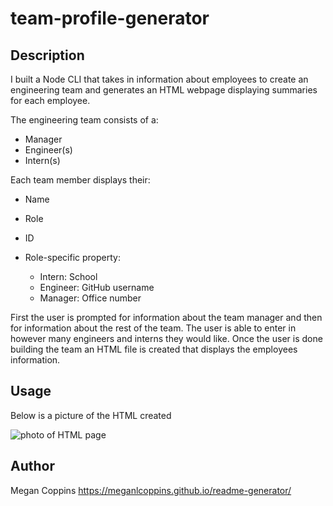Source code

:  <!-- your challenge is to build a Node CLI that takes in information about employees and generates an HTML webpage that displays summaries for each person. Since testing is a key piece in making code maintainable, you will also be ensuring that all unit tests pass. -->
# team-profile-generator

## Description

I built a Node CLI that takes in information about employees to create an engineering team and generates an HTML webpage displaying summaries for each employee. 

The engineering team consists of a:
* Manager
* Engineer(s)
* Intern(s)

Each team member displays their:
* Name
* Role
* ID

* Role-specific property:
    * Intern: School
    * Engineer: GitHub username
    * Manager: Office number

First the user is prompted for information about the team manager and then for information about the rest of the team. The user is able to enter in however many engineers and interns they would like. 
Once the user is done building the team an HTML file is created that displays the employees information. 


## Usage

Below is a picture of the HTML created

<img src="/images/teamgenerator.png>" alt="photo of HTML page">

## Author

Megan Coppins
https://meganlcoppins.github.io/readme-generator/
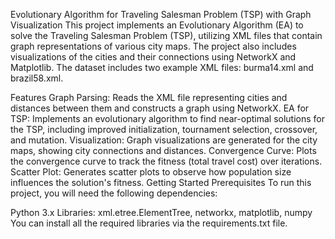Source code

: Evolutionary Algorithm for Traveling Salesman Problem (TSP) with Graph Visualization
This project implements an Evolutionary Algorithm (EA) to solve the Traveling Salesman Problem (TSP), utilizing XML files that contain graph representations of various city maps. The project also includes visualizations of the cities and their connections using NetworkX and Matplotlib. The dataset includes two example XML files: burma14.xml and brazil58.xml.

Features
Graph Parsing: Reads the XML file representing cities and distances between them and constructs a graph using NetworkX.
EA for TSP: Implements an evolutionary algorithm to find near-optimal solutions for the TSP, including improved initialization, tournament selection, crossover, and mutation.
Visualization: Graph visualizations are generated for the city maps, showing city connections and distances.
Convergence Curve: Plots the convergence curve to track the fitness (total travel cost) over iterations.
Scatter Plot: Generates scatter plots to observe how population size influences the solution's fitness.
Getting Started
Prerequisites
To run this project, you will need the following dependencies:

Python 3.x
Libraries: xml.etree.ElementTree, networkx, matplotlib, numpy
You can install all the required libraries via the requirements.txt file.
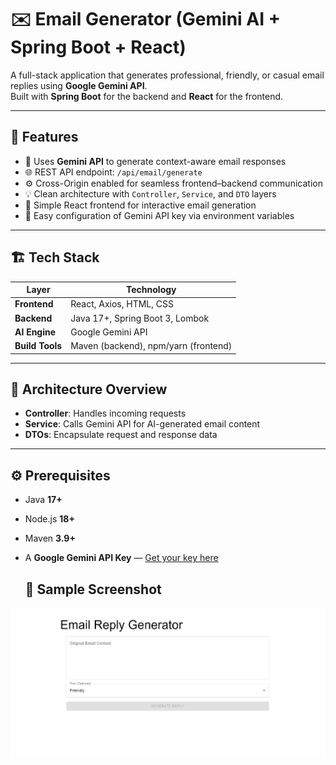 # ✉️ Email Generator (Gemini AI + Spring Boot + React)

A full-stack application that generates professional, friendly, or casual email replies using **Google Gemini API**.  
Built with **Spring Boot** for the backend and **React** for the frontend.

---

## 🚀 Features

- 🧠 Uses **Gemini API** to generate context-aware email responses  
- 🌐 REST API endpoint: `/api/email/generate`  
- ⚙️ Cross-Origin enabled for seamless frontend–backend communication  
- 💡 Clean architecture with `Controller`, `Service`, and `DTO` layers  
- 🎨 Simple React frontend for interactive email generation  
- 🔐 Easy configuration of Gemini API key via environment variables  

---

## 🏗️ Tech Stack

| Layer | Technology |
|-------|-------------|
| **Frontend** | React, Axios, HTML, CSS |
| **Backend** | Java 17+, Spring Boot 3, Lombok |
| **AI Engine** | Google Gemini API |
| **Build Tools** | Maven (backend), npm/yarn (frontend) |

---

## 🧩 Architecture Overview


- **Controller**: Handles incoming requests  
- **Service**: Calls Gemini API for AI-generated email content  
- **DTOs**: Encapsulate request and response data  

---


## ⚙️ Prerequisites

- Java **17+**
- Node.js **18+**
- Maven **3.9+**
- A **Google Gemini API Key** — [Get your key here](https://aistudio.google.com/app/apikey)

  ## 🧩 Sample Screenshot

![Email Generator Demo](https://github.com/kamesh666/Email-Generator/blob/main/Screenshot%202025-10-06%20080951.png)

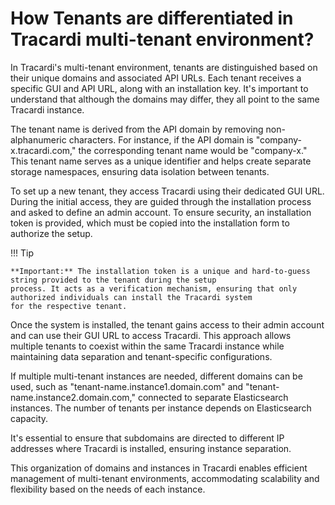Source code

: # How Tenants are differentiated in Tracardi multi-tenant environment?

In Tracardi's multi-tenant environment, tenants are distinguished based on their unique domains and associated API URLs.
Each tenant receives a specific GUI and API URL, along with an installation key. It's important to understand that
although the domains may differ, they all point to the same Tracardi instance.

The tenant name is derived from the API domain by removing non-alphanumeric characters. For instance, if the API domain
is "company-x.tracardi.com," the corresponding tenant name would be "company-x." This tenant name serves as a unique
identifier and helps create separate storage namespaces, ensuring data isolation between tenants.

To set up a new tenant, they access Tracardi using their dedicated GUI URL. During the initial access, they are guided
through the installation process and asked to define an admin account. To ensure security, an installation token is
provided, which must be copied into the installation form to authorize the setup.


!!! Tip

    **Important:** The installation token is a unique and hard-to-guess string provided to the tenant during the setup
    process. It acts as a verification mechanism, ensuring that only authorized individuals can install the Tracardi system
    for the respective tenant.

Once the system is installed, the tenant gains access to their admin account and can use their GUI URL to access
Tracardi. This approach allows multiple tenants to coexist within the same Tracardi instance while maintaining data
separation and tenant-specific configurations.

If multiple multi-tenant instances are needed, different domains can be used, such as "tenant-name.instance1.domain.com"
and "tenant-name.instance2.domain.com," connected to separate Elasticsearch instances. The number of tenants per
instance depends on Elasticsearch capacity.

It's essential to ensure that subdomains are directed to different IP addresses where Tracardi is installed, ensuring
instance separation.

This organization of domains and instances in Tracardi enables efficient management of multi-tenant environments,
accommodating scalability and flexibility based on the needs of each instance.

──────────────────────────────

▸ **EXERCISE INSTRUCTIONS**: Pull every line containing "connections" out of the entries.

▸ **ANSWER BOX**:
This project implements an Evolutionary Algorithm (EA) to solve the Traveling Salesman Problem (TSP), utilizing XML files that contain graph representations of various city maps. The project also includes visualizations of the cities and their connections using NetworkX and Matplotlib. The dataset includes two example XML files: burma14.xml and brazil58.xml.
Visualization: Graph visualizations are generated for the city maps, showing city connections and distances.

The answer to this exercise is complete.